Work to complete: Your task is to repeat the entries underneath exactly, minus the pictures.

__________________________________________________

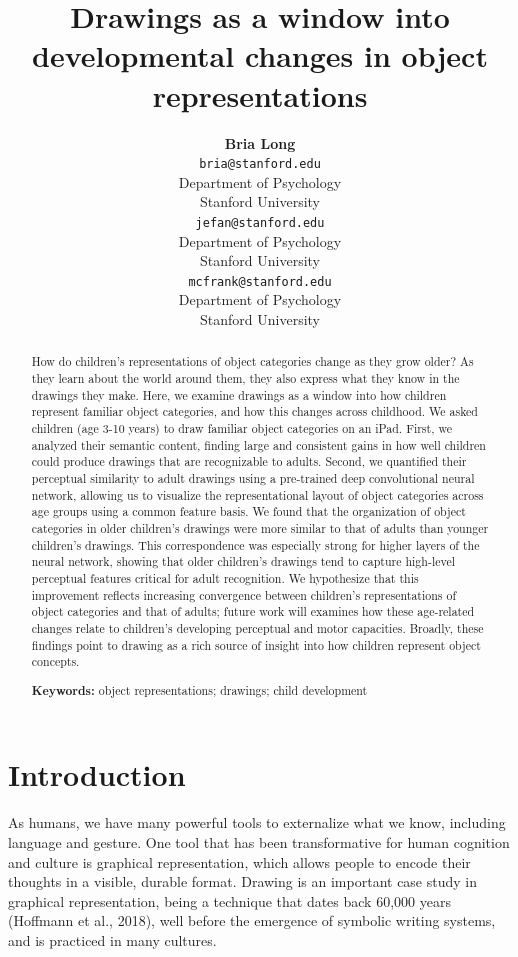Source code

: \documentclass[10pt, letterpaper]{article}
\title{Drawings as a window into developmental changes in object
representations}
\author{{\large \bf Bria Long} \\ \texttt{bria@stanford.edu} \\ Department of Psychology \\ Stanford University \And {\large \bf Judith E. Fan} \\ \texttt{jefan@stanford.edu} \\ Department of Psychology \\ Stanford University \And {\large \bf Michael C. Frank } \\ \texttt{mcfrank@stanford.edu} \\ Department of Psychology \\ Stanford University}
\begin{document}
\maketitle

\begin{abstract}
How do children's representations of object categories change as they
grow older? As they learn about the world around them, they also express
what they know in the drawings they make. Here, we examine drawings as a
window into how children represent familiar object categories, and how
this changes across childhood. We asked children (age 3-10 years) to
draw familiar object categories on an iPad. First, we analyzed their
semantic content, finding large and consistent gains in how well
children could produce drawings that are recognizable to adults. Second,
we quantified their perceptual similarity to adult drawings using a
pre-trained deep convolutional neural network, allowing us to visualize
the representational layout of object categories across age groups using
a common feature basis. We found that the organization of object
categories in older children's drawings were more similar to that of
adults than younger children's drawings. This correspondence was
especially strong for higher layers of the neural network, showing that
older children's drawings tend to capture high-level perceptual features
critical for adult recognition. We hypothesize that this improvement
reflects increasing convergence between children's representations of
object categories and that of adults; future work will examines how
these age-related changes relate to children's developing perceptual and
motor capacities. Broadly, these findings point to drawing as a rich
source of insight into how children represent object concepts.

\textbf{Keywords:}
object representations; drawings; child development
\end{abstract}

\newcommand{\wrapmf}[1]{#1} 





\section{Introduction}\label{introduction}

As humans, we have many powerful tools to externalize what we know,
including language and gesture. One tool that has been transformative
for human cognition and culture is graphical representation, which
allows people to encode their thoughts in a visible, durable format.
Drawing is an important case study in graphical representation, being a
technique that dates back 60,000 years (Hoffmann et al., 2018), well
before the emergence of symbolic writing systems, and is practiced in
many cultures.
\end{document}
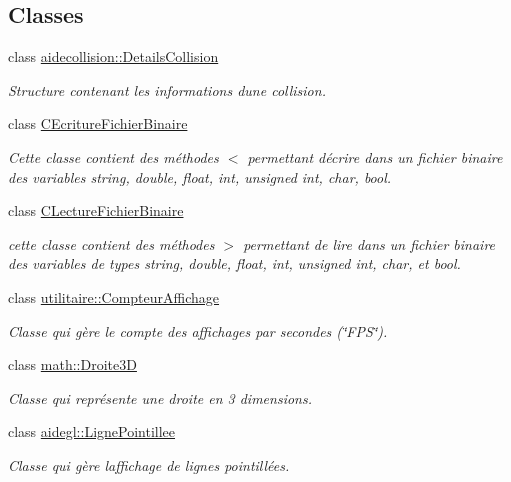 \subsection*{Classes}
\begin{DoxyCompactItemize}
\item 
class \hyperlink{classaidecollision_1_1_details_collision}{aidecollision\+::\+Details\+Collision}
\begin{DoxyCompactList}\small\item\em Structure contenant les informations d\textquotesingle{}une collision. \end{DoxyCompactList}\item 
class \hyperlink{class_c_ecriture_fichier_binaire}{C\+Ecriture\+Fichier\+Binaire}
\begin{DoxyCompactList}\small\item\em Cette classe contient des méthodes $<$ permettant d\textquotesingle{}écrire dans un fichier binaire des variables string, double, float, int, unsigned int, char, bool. \end{DoxyCompactList}\item 
class \hyperlink{class_c_lecture_fichier_binaire}{C\+Lecture\+Fichier\+Binaire}
\begin{DoxyCompactList}\small\item\em cette classe contient des méthodes $>$ permettant de lire dans un fichier binaire des variables de types string, double, float, int, unsigned int, char, et bool. \end{DoxyCompactList}\item 
class \hyperlink{classutilitaire_1_1_compteur_affichage}{utilitaire\+::\+Compteur\+Affichage}
\begin{DoxyCompactList}\small\item\em Classe qui gère le compte des affichages par secondes (\char`\"{}\+F\+P\+S\char`\"{}). \end{DoxyCompactList}\item 
class \hyperlink{classmath_1_1_droite3_d}{math\+::\+Droite3\+D}
\begin{DoxyCompactList}\small\item\em Classe qui représente une droite en 3 dimensions. \end{DoxyCompactList}\item 
class \hyperlink{classaidegl_1_1_ligne_pointillee}{aidegl\+::\+Ligne\+Pointillee}
\begin{DoxyCompactList}\small\item\em Classe qui gère l\textquotesingle{}affichage de lignes pointillées. \end{DoxyCompactList}\item 

\end{DoxyCompactItemize}
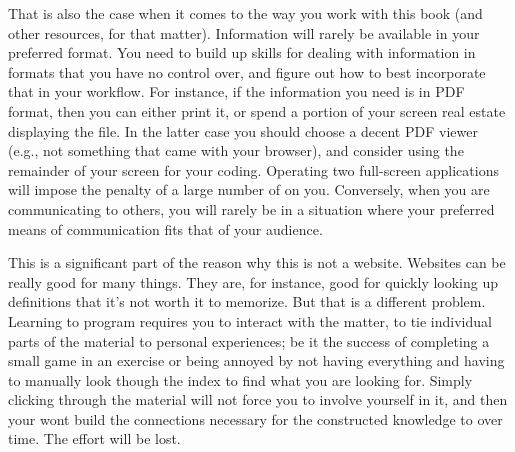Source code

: That is also the case when it comes to the way you work with this book (and other resources, for that matter). Information will rarely be available in your preferred format. You need to build up skills for dealing with information in formats that you have no control over, and figure out how to best incorporate that in your workflow. For instance, if the information you need is in PDF format, then you can either print it, or spend a portion of your screen real estate displaying the file. In the latter case you should choose a decent PDF viewer (e.g., not something that came with your browser), and consider using the remainder of your screen for your coding. Operating two full-screen applications will impose the penalty of a large number of  on you. Conversely, when you are communicating to others, you will rarely be in a situation where your preferred means of communication fits that of your audience.

This is a significant part of the reason why this is not a website. Websites can be really good for many things. They are, for instance, good for quickly looking up definitions that it's not worth it to memorize. But that is a different problem. Learning to program requires you to interact with the matter, to tie individual parts of the material to personal experiences; be it the success of completing a small game in an exercise or being annoyed by not having everything  and having to manually look though the index to find what you are looking for. Simply clicking through the material will not force you to involve yourself in it, and then your  wont build the connections necessary for the constructed knowledge to  over time. The effort will be lost.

__________________________________________________

Solution to this task:
Source code

: \documentclass[10pt, letterpaper]{article}
\title{Drawings as a window into developmental changes in object
representations}
\author{{\large \bf Bria Long} \\ \texttt{bria@stanford.edu} \\ Department of Psychology \\ Stanford University \And {\large \bf Judith E. Fan} \\ \texttt{jefan@stanford.edu} \\ Department of Psychology \\ Stanford University \And {\large \bf Michael C. Frank } \\ \texttt{mcfrank@stanford.edu} \\ Department of Psychology \\ Stanford University}
\begin{document}
\maketitle

\begin{abstract}
How do children's representations of object categories change as they
grow older? As they learn about the world around them, they also express
what they know in the drawings they make. Here, we examine drawings as a
window into how children represent familiar object categories, and how
this changes across childhood. We asked children (age 3-10 years) to
draw familiar object categories on an iPad. First, we analyzed their
semantic content, finding large and consistent gains in how well
children could produce drawings that are recognizable to adults. Second,
we quantified their perceptual similarity to adult drawings using a
pre-trained deep convolutional neural network, allowing us to visualize
the representational layout of object categories across age groups using
a common feature basis. We found that the organization of object
categories in older children's drawings were more similar to that of
adults than younger children's drawings. This correspondence was
especially strong for higher layers of the neural network, showing that
older children's drawings tend to capture high-level perceptual features
critical for adult recognition. We hypothesize that this improvement
reflects increasing convergence between children's representations of
object categories and that of adults; future work will examines how
these age-related changes relate to children's developing perceptual and
motor capacities. Broadly, these findings point to drawing as a rich
source of insight into how children represent object concepts.

\textbf{Keywords:}
object representations; drawings; child development
\end{abstract}

\newcommand{\wrapmf}[1]{#1} 





\section{Introduction}\label{introduction}

As humans, we have many powerful tools to externalize what we know,
including language and gesture. One tool that has been transformative
for human cognition and culture is graphical representation, which
allows people to encode their thoughts in a visible, durable format.
Drawing is an important case study in graphical representation, being a
technique that dates back 60,000 years (Hoffmann et al., 2018), well
before the emergence of symbolic writing systems, and is practiced in
many cultures.
\end{document}
 \subsection*{Classes}
\begin{DoxyCompactItemize}
\item 
class \hyperlink{classaidecollision_1_1_details_collision}{aidecollision\+::\+Details\+Collision}
\begin{DoxyCompactList}\small\item\em Structure contenant les informations d\textquotesingle{}une collision. \end{DoxyCompactList}\item 
class \hyperlink{class_c_ecriture_fichier_binaire}{C\+Ecriture\+Fichier\+Binaire}
\begin{DoxyCompactList}\small\item\em Cette classe contient des méthodes $<$ permettant d\textquotesingle{}écrire dans un fichier binaire des variables string, double, float, int, unsigned int, char, bool. \end{DoxyCompactList}\item 
class \hyperlink{class_c_lecture_fichier_binaire}{C\+Lecture\+Fichier\+Binaire}
\begin{DoxyCompactList}\small\item\em cette classe contient des méthodes $>$ permettant de lire dans un fichier binaire des variables de types string, double, float, int, unsigned int, char, et bool. \end{DoxyCompactList}\item 
class \hyperlink{classutilitaire_1_1_compteur_affichage}{utilitaire\+::\+Compteur\+Affichage}
\begin{DoxyCompactList}\small\item\em Classe qui gère le compte des affichages par secondes (\char`\"{}\+F\+P\+S\char`\"{}). \end{DoxyCompactList}\item 
class \hyperlink{classmath_1_1_droite3_d}{math\+::\+Droite3\+D}
\begin{DoxyCompactList}\small\item\em Classe qui représente une droite en 3 dimensions. \end{DoxyCompactList}\item 
class \hyperlink{classaidegl_1_1_ligne_pointillee}{aidegl\+::\+Ligne\+Pointillee}
\begin{DoxyCompactList}\small\item\em Classe qui gère l\textquotesingle{}affichage de lignes pointillées. \end{DoxyCompactList}\item 

\end{DoxyCompactItemize}
Source code

: That is also the case when it comes to the way you work with this book (and other resources, for that matter). Information will rarely be available in your preferred format. You need to build up skills for dealing with information in formats that you have no control over, and figure out how to best incorporate that in your workflow. For instance, if the information you need is in PDF format, then you can either print it, or spend a portion of your screen real estate displaying the file. In the latter case you should choose a decent PDF viewer (e.g., not something that came with your browser), and consider using the remainder of your screen for your coding. Operating two full-screen applications will impose the penalty of a large number of  on you. Conversely, when you are communicating to others, you will rarely be in a situation where your preferred means of communication fits that of your audience.

This is a significant part of the reason why this is not a website. Websites can be really good for many things. They are, for instance, good for quickly looking up definitions that it's not worth it to memorize. But that is a different problem. Learning to program requires you to interact with the matter, to tie individual parts of the material to personal experiences; be it the success of completing a small game in an exercise or being annoyed by not having everything  and having to manually look though the index to find what you are looking for. Simply clicking through the material will not force you to involve yourself in it, and then your  wont build the connections necessary for the constructed knowledge to  over time. The effort will be lost.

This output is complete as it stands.